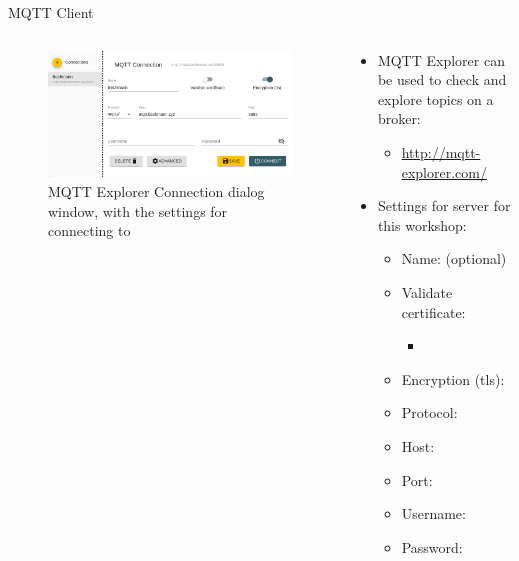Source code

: \documentclass[aspectratio=169]{beamer}
\begin{document}
\begin{frame}{MQTT Client}
\begin{columns}
\begin{column}{0.6\textwidth}
		\centering
		\begin{figure}
  			\includegraphics[width=\textwidth]{assets/pictures/mqtt-explorer.png}
  			\caption{MQTT Explorer Connection dialog window, with the settings for connecting to }
  			\label{fig:mqtt-explorer}
		\end{figure}
	\end{column}
	\begin{column}{0.4\textwidth}
		\begin{textBox}
		\begin{itemize}
			\item MQTT Explorer can be used to check and explore topics on a broker:
			\begin{itemize}
				\item \small\url{http://mqtt-explorer.com/}
			\end{itemize}
			\item Settings for  server for this workshop:
			\begin{itemize}
				\item Name:  (optional)	
				\item Validate certificate:	  
				\begin{itemize}
					\item {}
				\end{itemize}
				\item Encryption (tls):	  
				\item Protocol: 
				\item Host: 
				\item Port: 
				\item Username: 
				\item Password: 
			\end{itemize}
		\end{itemize}
		\end{textBox}
	\end{column}
\end{columns}
\end{frame}
\end{document}
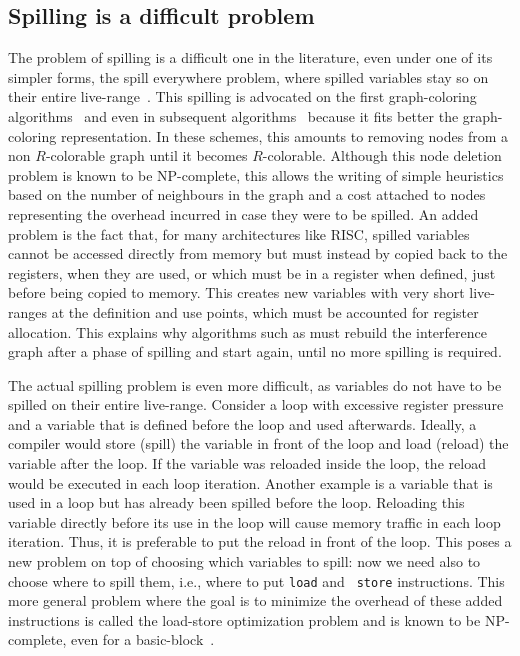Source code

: {\subsection{Spilling is a difficult problem}

The problem of spilling is a difficult one in the literature, even under one of 
its simpler forms, the spill everywhere problem, where spilled variables stay 
so on their entire live-range~\cite{todo}. This spilling is advocated on the 
first graph-coloring algorithms~\cite{Chaitin81} and even in subsequent 
algorithms~\cite{IRC} because it fits better the graph-coloring representation. 
In these schemes, this amounts to removing nodes from a non $R$-colorable graph 
until it becomes $R$-colorable. Although this node deletion problem is known to 
be NP-complete, this allows the writing of simple heuristics based on the 
number of neighbours in the graph and a cost attached to nodes representing the 
overhead incurred in case they were to be spilled. An added problem is the fact 
that, for many architectures like RISC, spilled variables cannot be accessed 
directly from memory but must instead by copied back to the registers, when 
they are used, or which must be in a register when defined, just before being 
copied to memory. This creates new variables with very short live-ranges at the 
definition and use points, which must be accounted for register allocation. 
This explains why algorithms such as \irc must rebuild the interference graph 
after a phase of spilling and start again, until no more spilling is required.


The actual spilling problem is even more difficult, as variables do not have to 
be spilled on their entire live-range.
Consider a loop with excessive register pressure and a variable that is defined 
before the loop and used afterwards. Ideally, a compiler would store (spill) 
the variable in front of the loop and load (reload) the variable after the 
loop. If the variable was reloaded inside the loop, the reload would be 
executed in each loop iteration. Another example is a variable that is used in 
a loop but has already been spilled before the loop. Reloading this variable 
directly before its use in the loop will cause memory traffic in each loop 
iteration. Thus, it is preferable to put the reload in front of the loop.
This poses a new problem on top of choosing which variables to spill: now we 
need also to choose where to spill them, i.e., where to put {\tt load} and {\tt 
store} instructions. This more general problem where the goal is to minimize 
the overhead of these added instructions is called the load-store optimization 
problem and is known to be NP-complete, even for a 
basic-block~\cite{Liberatore00}.  


}
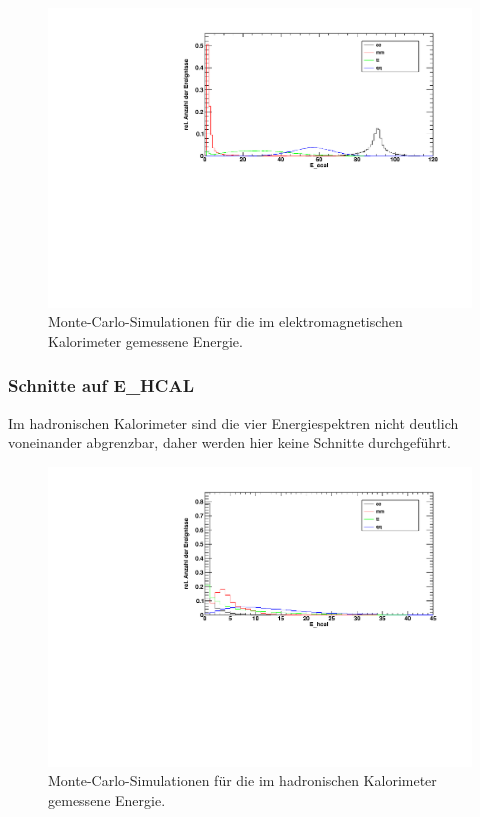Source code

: \begin{figure}[H]
\begin{center}
  \includegraphics[width=\textwidth]{../img/dist_E_ecal.pdf}
 \caption{Monte-Carlo-Simulationen für die im elektromagnetischen Kalorimeter
 gemessene Energie.}
  \label{img:dist_E_ecal}
\end{center}
\end{figure} 

\subsubsection*{Schnitte auf E\_HCAL}
Im hadronischen Kalorimeter sind die vier Energiespektren nicht deutlich voneinander abgrenzbar,
daher werden hier keine Schnitte durchgeführt.

\begin{figure}[H]
\begin{center}
  \includegraphics[width=\textwidth]{../img/dist_E_hcal.pdf}
 \caption{Monte-Carlo-Simulationen für die im hadronischen Kalorimeter
 gemessene Energie.}
  \label{img:dist_E_hcal}
\end{center}
\end{figure} 


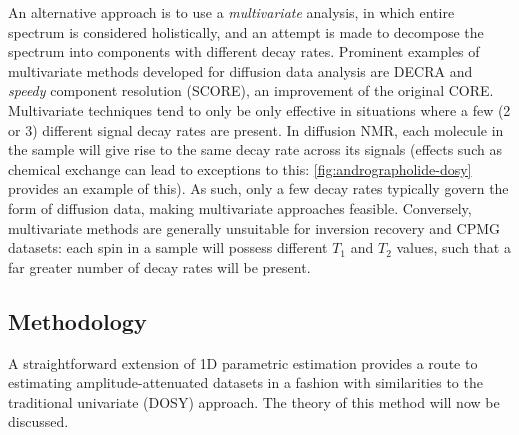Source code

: An alternative approach
is to use a \emph{multivariate} analysis, in which entire spectrum is
considered holistically, and an attempt is made to decompose the spectrum into
components with different decay rates. Prominent examples of multivariate methods
developed for diffusion data analysis are \ac{DECRA}\cite{Windig1998} and
\emph{speedy} component resolution (\acs{SCORE})\cite{Nilsson2008}, an
improvement of the original \acs{CORE}\cite{Stilbs1996,Stilbs1996b}.
Multivariate techniques tend to only be only effective in situations where a
few (2 or 3) different signal decay rates are present. In diffusion
\ac{NMR}, each molecule in the sample will give rise to the same decay rate
across its signals (effects such as chemical exchange can lead to exceptions to
this: \cref{fig:andrographolide-dosy} provides an example of this). As such,
only a few decay rates typically govern the form of diffusion data, making
multivariate approaches feasible.
Conversely, multivariate methods are generally unsuitable for inversion
recovery and \ac{CPMG} datasets: each spin in a sample will possess different
$T_1$ and $T_2$ values, such that a far greater number of decay rates will be
present.

\subsection{Methodology}
\label{subsec:seq-method}
A straightforward extension of \ac{1D} parametric estimation
provides a route to estimating amplitude-attenuated datasets in a
fashion with similarities to the traditional univariate (\ac{DOSY}) approach.
The theory of this method will now be discussed.


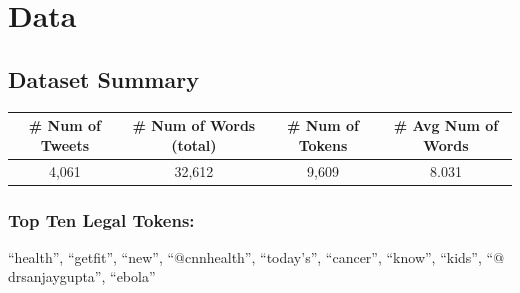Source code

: \documentclass[fleqn]{article}
\begin{document}
\section{Data}
\subsection{Dataset Summary}
\begin{tabular}{|c|c|c|c|}
	\hline
	\textbf{\# Num of Tweets} & \textbf{\# Num of Words (total)} & \textbf{\# Num of Tokens} & \textbf{\# Avg Num of Words}\\
	\hline
	4,061&32,612&9,609&8.031\\
	\hline
\end{tabular}
\subsubsection*{Top Ten Legal Tokens:}
``health'', ``getfit'', ``new'', ``$@$cnnhealth'', ``today's'', ``cancer'', ``know'', ``kids'', ``$@$drsanjaygupta'', ``ebola''
\end{document}
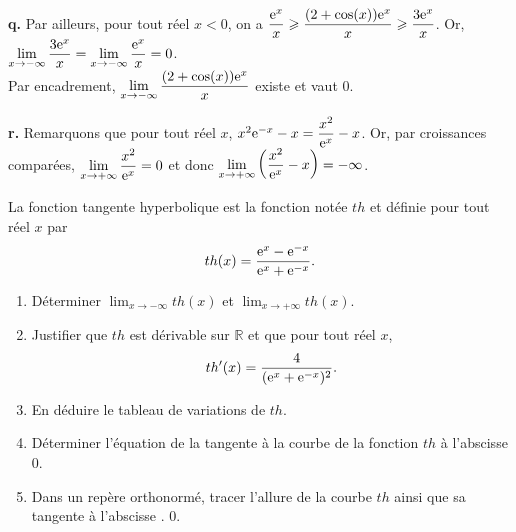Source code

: \documentclass[11pt,fleqn, openany]{book} %
\begin{document}
\begin{solution}
\textbf{q.} Par ailleurs, pour tout réel $x<0$, on a $\dfrac{\mathrm{e}^x}{x} \geqslant \dfrac{(2+\cos(x))\mathrm{e}^x}{x}\geqslant \dfrac{3\mathrm{e}^x}{x}$. Or, $\displaystyle \lim_{x \to -\infty}\dfrac{3\mathrm{e}^x}{x}=\displaystyle \lim_{x \to -\infty}\dfrac{\mathrm{e}^x}{x}=0$. \\Par encadrement, $\displaystyle \lim_{x \to -\infty}\dfrac{(2+\cos(x))\mathrm{e}^x}{x}$ existe et vaut 0.

\textbf{r.}   Remarquons que pour tout réel $x$, $x^2\mathrm{e}^{-x}-x=\dfrac{x^2}{\mathrm{e}^x}-x$. Or, par croissances comparées, $\displaystyle \lim_{x\to+\infty} \dfrac{x^2}{\mathrm{e}^x}=0$ et donc $\displaystyle \lim_{x\to+\infty}\left(\dfrac{x^2}{\mathrm{e}^x}-x\right)=-\infty$.
\end{solution}






\begin{exercise}La fonction tangente hyperbolique est la fonction notée $th$ et définie pour tout réel $x$ par \[th(x)=\dfrac{\mathrm{e}^x-\mathrm{e}^{-x}}{\mathrm{e}^x+\mathrm{e}^{-x}}.\]
\begin{enumerate}
\item Déterminer $\displaystyle \lim_{x \to -\infty}th(x)$ et $\displaystyle \lim_{x \to +\infty} th(x)$.
\item Justifier que $th$ est dérivable sur $\mathbb{R}$ et que pour tout réel $x$,
\[th'(x)=\dfrac{4}{(\mathrm{e}^x+\mathrm{e}^{-x})^2}.\]
\item En déduire le tableau de variations de $th$.
\item Déterminer l'équation de la tangente à la courbe de la fonction $th$ à l'abscisse 0.
\item Dans un repère orthonormé, tracer l'allure de la courbe $th$ ainsi que sa tangente à l'abscisse .
0.\end{enumerate}\end{exercise}
\end{document}
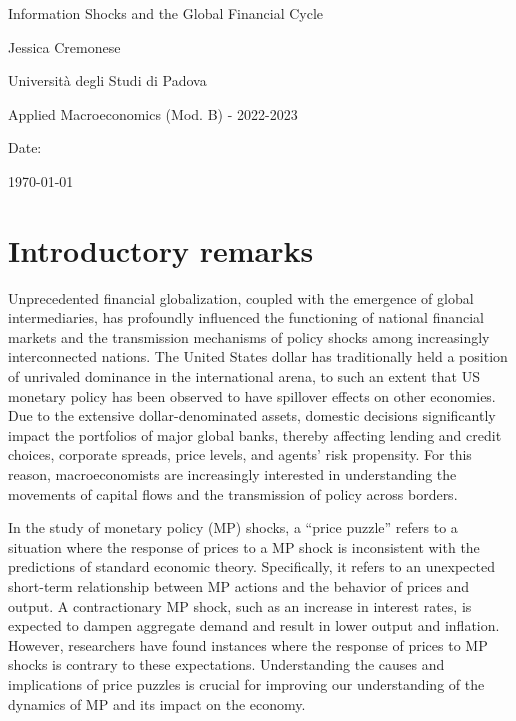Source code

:\documentclass[11pt,a4paper]{article}
\begin{document}
\begin{titlepage}
    \centering
    \vspace*{2cm}
    {\LARGE Information Shocks and the Global Financial Cycle \par}
    \vspace{2cm}
    {\large Jessica Cremonese \par}
    \vspace{1cm}
    {\large Università degli Studi di Padova \par}
    \vspace{1cm}
    {\large Applied Macroeconomics (Mod. B) - 2022-2023 \par}
    \vspace{1cm}
    {\large Date: \par}
    {\large \today \par}
\end{titlepage}


\newpage
\section{Introductory remarks}    
Unprecedented financial globalization, coupled with the emergence of global intermediaries, has profoundly influenced the functioning of national financial markets and the transmission mechanisms of policy shocks among increasingly interconnected nations.
The United States dollar has traditionally held a position of unrivaled dominance in the international arena, to such an extent that US monetary policy has been observed to have spillover effects on other economies.
Due to the extensive dollar-denominated assets, domestic decisions significantly impact the portfolios of major global banks, thereby affecting lending and credit choices, corporate spreads, price levels, and agents' risk propensity.
For this reason, macroeconomists are increasingly interested in understanding the movements of capital flows and the transmission of policy across borders. 

In the study of monetary policy (MP) shocks, a \enquote{price puzzle} refers to a situation where the response of prices to a MP shock is inconsistent with the predictions of standard economic theory. Specifically, it refers to an unexpected short-term relationship between MP actions and the behavior of prices and output. 
A contractionary MP shock, such as an increase in interest rates, is expected to dampen aggregate demand and result in lower output and inflation. However, researchers have found instances where the response of prices to MP shocks is contrary to these expectations. 
Understanding the causes and implications of price puzzles is crucial for improving our understanding of the dynamics of MP and its impact on the economy.
\end{document}
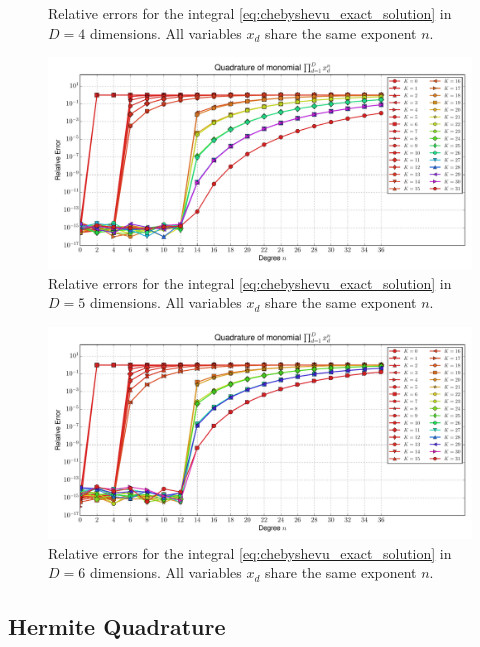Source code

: \documentclass[a4paper,10pt]{article}
\begin{document}
\begin{subfigures}
\begin{figure}
    \caption{Relative errors for the integral \eqref{eq:chebyshevu_exact_solution}
    in $D=4$ dimensions. All variables $x_d$ share the same exponent $n$.}
    \label{fig:monomial_errors_chebyshevu_multivariate_dimension_4}
  \end{figure}
  \begin{figure}\centering
    \includegraphics[width=\linewidth]{./img/monomial_errors_chebyshevu_multivariate_dimension_5.pdf}
    \caption{Relative errors for the integral \eqref{eq:chebyshevu_exact_solution}
    in $D=5$ dimensions. All variables $x_d$ share the same exponent $n$.}
    \label{fig:monomial_errors_chebyshevu_multivariate_dimension_5}
  \end{figure}
  \begin{figure}\centering
    \includegraphics[width=\linewidth]{./img/monomial_errors_chebyshevu_multivariate_dimension_6.pdf}
    \caption{Relative errors for the integral \eqref{eq:chebyshevu_exact_solution}
    in $D=6$ dimensions. All variables $x_d$ share the same exponent $n$.}
    \label{fig:monomial_errors_chebyshevu_multivariate_dimension_6}
  \end{figure}
\end{subfigures}

\FloatBarrier
\subsection{Hermite Quadrature}
\end{document}
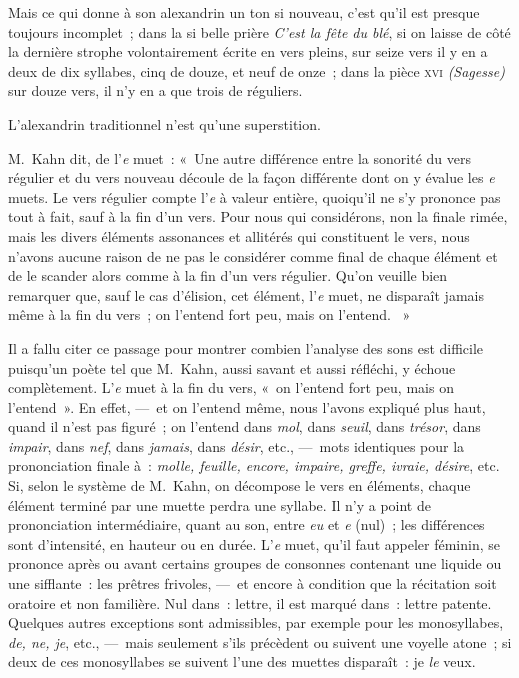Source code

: \documentclass[french,twoside]{book} %
\begin{document}
\noindent Mais ce qui donne à son alexandrin un ton si nouveau, c’est qu’il est presque toujours incomplet ; dans la si belle prière {\itshape C’est la fête du blé}, si on laisse de côté la dernière strophe volontairement écrite en vers pleins, sur seize vers il y en a deux de dix syllabes, cinq de douze, et neuf de onze ; dans la pièce \textsc{xvi} {\itshape (Sagesse)} sur douze vers, il n’y en a que trois de réguliers.\par
L’alexandrin traditionnel n’est qu’une superstition.\par
M. Kahn dit, de l’{\itshape e} muet : « Une autre différence entre la sonorité du vers régulier et du vers nouveau découle de la façon différente dont on y évalue les {\itshape e} muets. Le vers régulier compte l’{\itshape e} à valeur entière, quoiqu’il ne s’y prononce pas tout à fait, sauf à la fin d’un vers. Pour nous qui considérons, non la finale rimée, mais les divers éléments assonances et allitérés qui constituent le vers, nous n’avons aucune raison de ne pas le considérer comme final de chaque élément et de le scander alors comme à la fin d’un vers régulier. Qu’on veuille bien remarquer que, sauf le cas d’élision, cet élément, l’{\itshape e} muet, ne disparaît jamais même à la fin du vers ; on l’entend fort peu, mais on l’entend.  »\par
Il a fallu citer ce passage pour montrer combien l’analyse des sons est difficile puisqu’un poète tel que M. Kahn, aussi savant et aussi réfléchi, y échoue complètement. L’{\itshape e} muet à la fin du vers, « on l’entend fort peu, mais on l’entend ». En effet, — et on l’entend même, nous l’avons expliqué plus haut, quand il n’est pas figuré ; on l’entend dans {\itshape mol}, dans {\itshape seuil}, dans {\itshape trésor}, dans {\itshape impair}, dans {\itshape nef}, dans {\itshape jamais}, dans {\itshape désir}, etc., — mots identiques pour la prononciation finale à : {\itshape molle, feuille, encore, impaire, greffe, ivraie, désire}, etc. Si, selon le système de M. Kahn, on décompose le vers en éléments, chaque élément terminé par une muette perdra une syllabe. Il n’y a point de prononciation intermédiaire, quant au son, entre {\itshape eu} et {\itshape e} (nul) ; les différences sont d’intensité, en hauteur ou en durée. L’{\itshape e} muet, qu’il faut appeler féminin, se prononce après ou avant certains groupes de consonnes contenant une liquide ou une sifflante : les prêtres frivoles, — et encore à condition que la récitation soit oratoire et non familière. Nul dans : lettre, il est marqué dans : lettre patente. Quelques autres exceptions sont admissibles, par exemple pour les monosyllabes, {\itshape de, ne, je}, etc., — mais seulement s’ils précèdent ou suivent une voyelle atone ; si deux de ces monosyllabes se suivent l’une des muettes disparaît : je {\itshape le} veux.\par
\end{document}
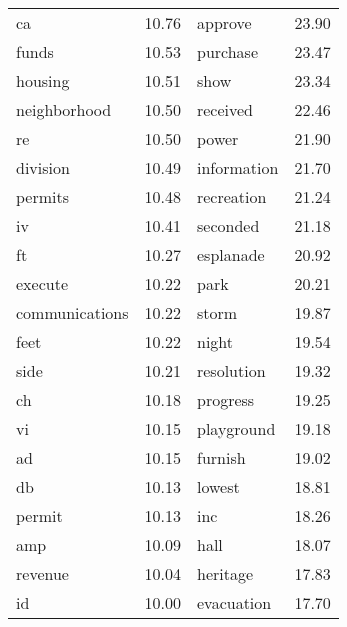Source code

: \begin{table}[ht]
\begin{tabular}{lrlr}
  ca & 10.76 & approve & 23.90 \\ 
  funds & 10.53 & purchase & 23.47 \\ 
  housing & 10.51 & show & 23.34 \\ 
  neighborhood & 10.50 & received & 22.46 \\ 
  re & 10.50 & power & 21.90 \\ 
  division & 10.49 & information & 21.70 \\ 
  permits & 10.48 & recreation & 21.24 \\ 
  iv & 10.41 & seconded & 21.18 \\ 
  ft & 10.27 & esplanade & 20.92 \\ 
  execute & 10.22 & park & 20.21 \\ 
  communications & 10.22 & storm & 19.87 \\ 
  feet & 10.22 & night & 19.54 \\ 
  side & 10.21 & resolution & 19.32 \\ 
  ch & 10.18 & progress & 19.25 \\ 
  vi & 10.15 & playground & 19.18 \\ 
  ad & 10.15 & furnish & 19.02 \\ 
  db & 10.13 & lowest & 18.81 \\ 
  permit & 10.13 & inc & 18.26 \\ 
  amp & 10.09 & hall & 18.07 \\ 
  revenue & 10.04 & heritage & 17.83 \\ 
  id & 10.00 & evacuation & 17.70 \\ 
   \hline
\end{tabular}
\end{table}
# # # #
> _TASK STATEMENT_
State the number of lines in the records that include "impact", and write nothing else.

> _WRITTEN RESPONSE_
2